Work to be completed |
Find every line in the records that holds the string "other". Copy each one.
---- Dataset entries
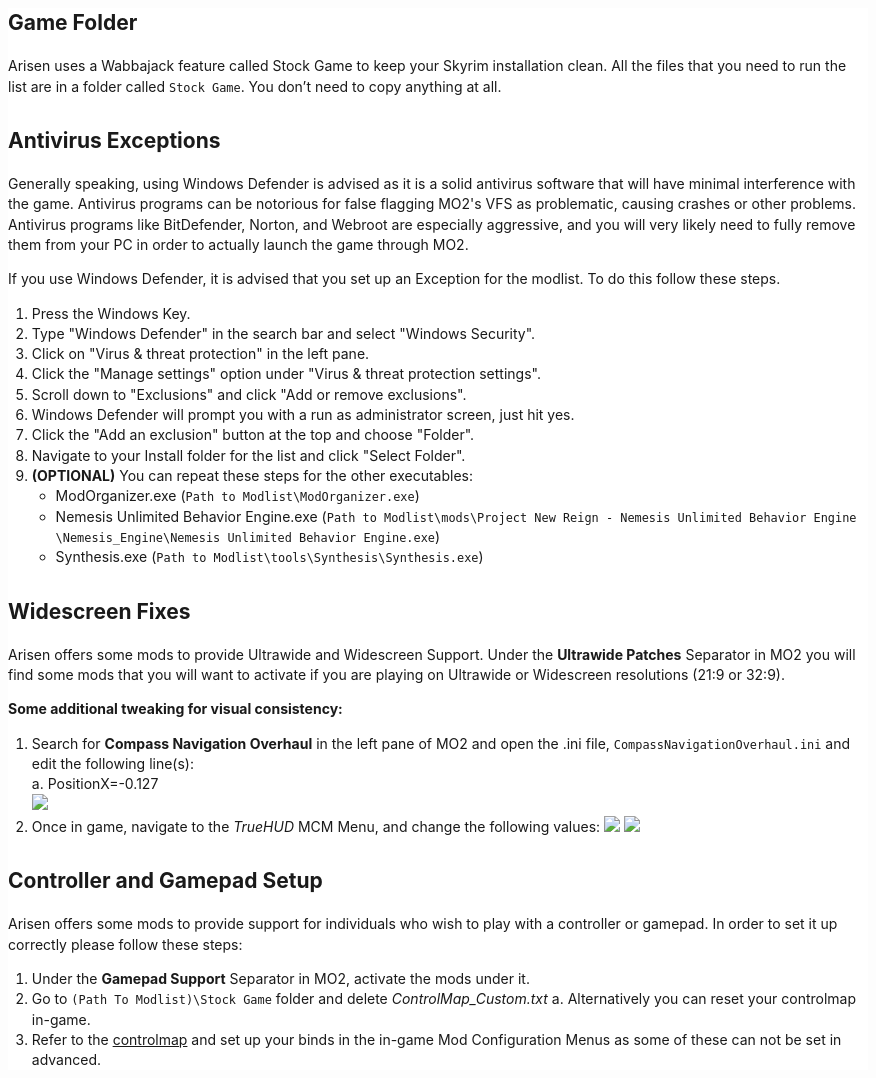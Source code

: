 ## Game Folder

Arisen uses a Wabbajack feature called Stock Game to keep your Skyrim installation clean. All the files that you need to run the list are in a folder called `Stock Game`. You don’t need to copy anything at all.

## Antivirus Exceptions

Generally speaking, using Windows Defender is advised as it is a solid antivirus software that will have minimal interference with the game. Antivirus programs can be notorious for false flagging MO2's VFS as problematic, causing crashes or other problems. Antivirus programs like BitDefender, Norton, and Webroot are especially aggressive, and you will very likely need to fully remove them from your PC in order to actually launch the game through MO2.

If you use Windows Defender, it is advised that you set up an Exception for the modlist. To do this follow these steps.
 1. Press the Windows Key.
 2. Type "Windows Defender" in the search bar and select "Windows Security".
 3. Click on "Virus & threat protection" in the left pane.
 4. Click the "Manage settings" option under "Virus & threat protection settings".
 5. Scroll down to "Exclusions" and click "Add or remove exclusions".
 6. Windows Defender will prompt you with a run as administrator screen, just hit yes.
 7. Click the "Add an exclusion" button at the top and choose "Folder".
 8. Navigate to your Install folder for the list and click "Select Folder".
 9. **(OPTIONAL)** You can repeat these steps for the other executables:
    - ModOrganizer.exe (`Path to Modlist\ModOrganizer.exe`)
    - Nemesis Unlimited Behavior Engine.exe (`Path to Modlist\mods\Project New Reign - Nemesis Unlimited Behavior Engine\Nemesis_Engine\Nemesis Unlimited Behavior Engine.exe`)
    - Synthesis.exe (`Path to Modlist\tools\Synthesis\Synthesis.exe`)

## Widescreen Fixes

Arisen offers some mods to provide Ultrawide and Widescreen Support. Under the **Ultrawide Patches** Separator in MO2 you will find some mods that you will want to activate if you are playing on Ultrawide or Widescreen resolutions (21:9 or 32:9).

**Some additional tweaking for visual consistency:**
 1. Search for **Compass Navigation Overhaul** in the left pane of MO2 and open the .ini file, `CompassNavigationOverhaul.ini` and edit the following line(s):  
    a. PositionX=-0.127  
![](https://github.com/aljoxo/Arisen/blob/main/Media/CNO%20UW%201.png)
 2. Once in game, navigate to the *TrueHUD* MCM Menu, and change the following values:
 ![](https://github.com/aljoxo/Arisen/blob/main/Media/TrueHUD%20UW%201.png)
 ![](https://github.com/aljoxo/Arisen/blob/main/Media/TrueHUD%20UW%202.png)

## Controller and Gamepad Setup

Arisen offers some mods to provide support for individuals who wish to play with a controller or gamepad. In order to set it up correctly please follow these steps:
 1. Under the **Gamepad Support** Separator in MO2, activate the mods under it.
 2. Go to `(Path To Modlist)\Stock Game` folder and delete *ControlMap_Custom.txt*
   a. Alternatively you can reset your controlmap in-game.
 3. Refer to the [controlmap](https://github.com/aljoxo/Arisen/blob/main/Media/Arisen_Gamepad_Keymap.png) and set up your binds in the in-game Mod Configuration Menus as some of these can not be set in advanced.
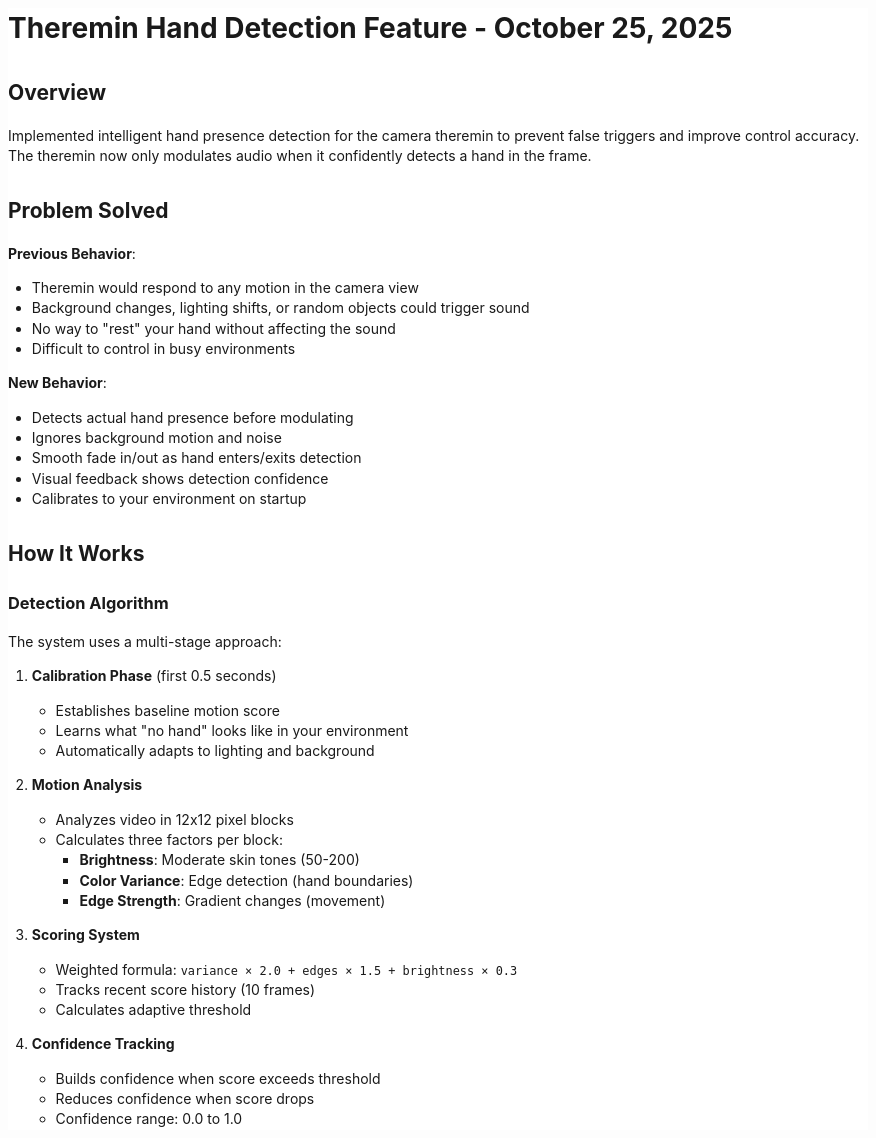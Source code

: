 # Theremin Hand Detection Feature - October 25, 2025

## Overview

Implemented intelligent hand presence detection for the camera theremin to prevent false triggers and improve control accuracy. The theremin now only modulates audio when it confidently detects a hand in the frame.

## Problem Solved

**Previous Behavior**:
- Theremin would respond to any motion in the camera view
- Background changes, lighting shifts, or random objects could trigger sound
- No way to "rest" your hand without affecting the sound
- Difficult to control in busy environments

**New Behavior**:
- Detects actual hand presence before modulating
- Ignores background motion and noise
- Smooth fade in/out as hand enters/exits detection
- Visual feedback shows detection confidence
- Calibrates to your environment on startup

## How It Works

### Detection Algorithm

The system uses a multi-stage approach:

1. **Calibration Phase** (first 0.5 seconds)
   - Establishes baseline motion score
   - Learns what "no hand" looks like in your environment
   - Automatically adapts to lighting and background

2. **Motion Analysis**
   - Analyzes video in 12x12 pixel blocks
   - Calculates three factors per block:
     - **Brightness**: Moderate skin tones (50-200)
     - **Color Variance**: Edge detection (hand boundaries)
     - **Edge Strength**: Gradient changes (movement)

3. **Scoring System**
   - Weighted formula: `variance × 2.0 + edges × 1.5 + brightness × 0.3`
   - Tracks recent score history (10 frames)
   - Calculates adaptive threshold

4. **Confidence Tracking**
   - Builds confidence when score exceeds threshold
   - Reduces confidence when score drops
   - Confidence range: 0.0 to 1.0
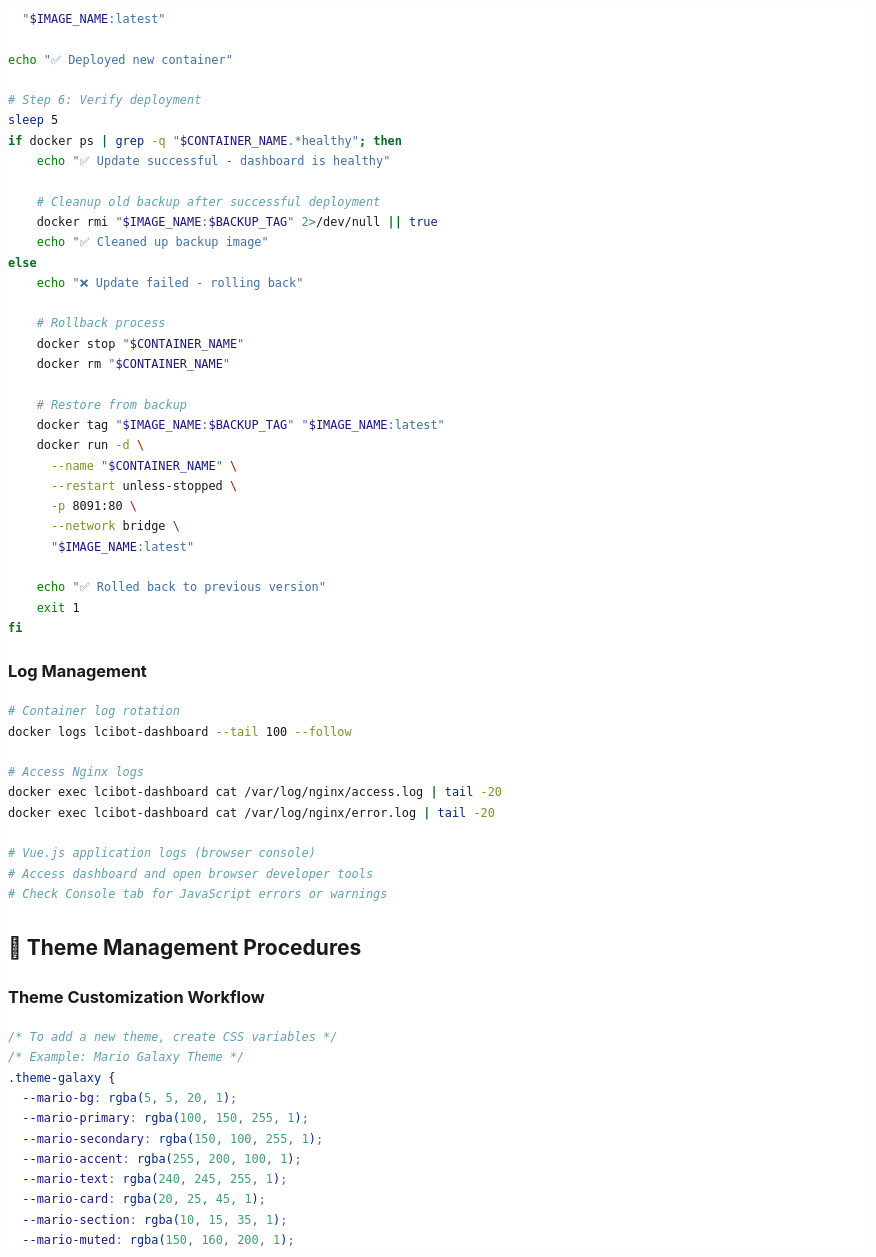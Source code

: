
 ```bash
  "$IMAGE_NAME:latest"

echo "✅ Deployed new container"

# Step 6: Verify deployment
sleep 5
if docker ps | grep -q "$CONTAINER_NAME.*healthy"; then
    echo "✅ Update successful - dashboard is healthy"
    
    # Cleanup old backup after successful deployment
    docker rmi "$IMAGE_NAME:$BACKUP_TAG" 2>/dev/null || true
    echo "✅ Cleaned up backup image"
else
    echo "❌ Update failed - rolling back"
    
    # Rollback process
    docker stop "$CONTAINER_NAME"
    docker rm "$CONTAINER_NAME"
    
    # Restore from backup
    docker tag "$IMAGE_NAME:$BACKUP_TAG" "$IMAGE_NAME:latest"
    docker run -d \
      --name "$CONTAINER_NAME" \
      --restart unless-stopped \
      -p 8091:80 \
      --network bridge \
      "$IMAGE_NAME:latest"
    
    echo "✅ Rolled back to previous version"
    exit 1
fi
```

### Log Management
```bash
# Container log rotation
docker logs lcibot-dashboard --tail 100 --follow

# Access Nginx logs
docker exec lcibot-dashboard cat /var/log/nginx/access.log | tail -20
docker exec lcibot-dashboard cat /var/log/nginx/error.log | tail -20

# Vue.js application logs (browser console)
# Access dashboard and open browser developer tools
# Check Console tab for JavaScript errors or warnings
```

## 🎨 Theme Management Procedures

### Theme Customization Workflow
```css
/* To add a new theme, create CSS variables */
/* Example: Mario Galaxy Theme */
.theme-galaxy {
  --mario-bg: rgba(5, 5, 20, 1);
  --mario-primary: rgba(100, 150, 255, 1);
  --mario-secondary: rgba(150, 100, 255, 1);
  --mario-accent: rgba(255, 200, 100, 1);
  --mario-text: rgba(240, 245, 255, 1);
  --mario-card: rgba(20, 25, 45, 1);
  --mario-section: rgba(10, 15, 35, 1);
  --mario-muted: rgba(150, 160, 200, 1);
```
--------
Answer to this problem |
Generally speaking, using Windows Defender is advised as it is a solid antivirus software that will have minimal interference with the game. Antivirus programs can be notorious for false flagging MO2's VFS as problematic, causing crashes or other problems. Antivirus programs like BitDefender, Norton, and Webroot are especially aggressive, and you will very likely need to fully remove them from your PC in order to actually launch the game through MO2.
 9. **(OPTIONAL)** You can repeat these steps for the other executables:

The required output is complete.